"""
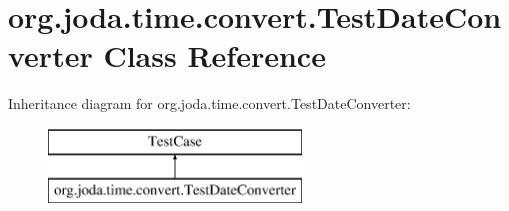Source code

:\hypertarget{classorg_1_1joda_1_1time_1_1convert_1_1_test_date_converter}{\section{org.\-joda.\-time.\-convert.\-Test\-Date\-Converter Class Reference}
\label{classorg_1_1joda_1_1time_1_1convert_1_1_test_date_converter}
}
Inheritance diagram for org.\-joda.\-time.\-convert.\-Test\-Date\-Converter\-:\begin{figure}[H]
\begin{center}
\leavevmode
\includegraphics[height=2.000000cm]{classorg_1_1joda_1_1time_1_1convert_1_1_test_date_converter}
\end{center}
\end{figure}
"""
"""
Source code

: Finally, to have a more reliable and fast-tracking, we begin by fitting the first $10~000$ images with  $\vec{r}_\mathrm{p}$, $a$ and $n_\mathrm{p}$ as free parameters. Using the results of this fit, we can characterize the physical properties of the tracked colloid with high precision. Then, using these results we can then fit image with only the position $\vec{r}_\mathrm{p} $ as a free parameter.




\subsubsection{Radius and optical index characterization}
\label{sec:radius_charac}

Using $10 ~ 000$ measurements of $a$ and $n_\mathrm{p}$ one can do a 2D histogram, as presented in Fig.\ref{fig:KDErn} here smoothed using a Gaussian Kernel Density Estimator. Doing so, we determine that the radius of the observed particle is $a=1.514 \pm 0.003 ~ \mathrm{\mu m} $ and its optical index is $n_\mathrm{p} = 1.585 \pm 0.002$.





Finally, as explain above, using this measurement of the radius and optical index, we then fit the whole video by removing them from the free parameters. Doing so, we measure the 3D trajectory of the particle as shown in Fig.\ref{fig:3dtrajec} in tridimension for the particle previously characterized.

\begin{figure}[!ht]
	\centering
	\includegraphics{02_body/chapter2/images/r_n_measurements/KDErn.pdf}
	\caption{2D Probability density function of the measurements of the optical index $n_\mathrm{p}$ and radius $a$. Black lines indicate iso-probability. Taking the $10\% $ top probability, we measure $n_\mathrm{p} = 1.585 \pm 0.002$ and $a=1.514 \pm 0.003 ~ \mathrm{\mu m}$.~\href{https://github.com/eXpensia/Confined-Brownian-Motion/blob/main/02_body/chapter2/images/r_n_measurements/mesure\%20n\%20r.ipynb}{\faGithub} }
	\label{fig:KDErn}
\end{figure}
"""
▸ **TASK DETAILS**: The answer must be a single number: how many lines above contain "begin".

▸ **RESULT OF THIS TASK**: 4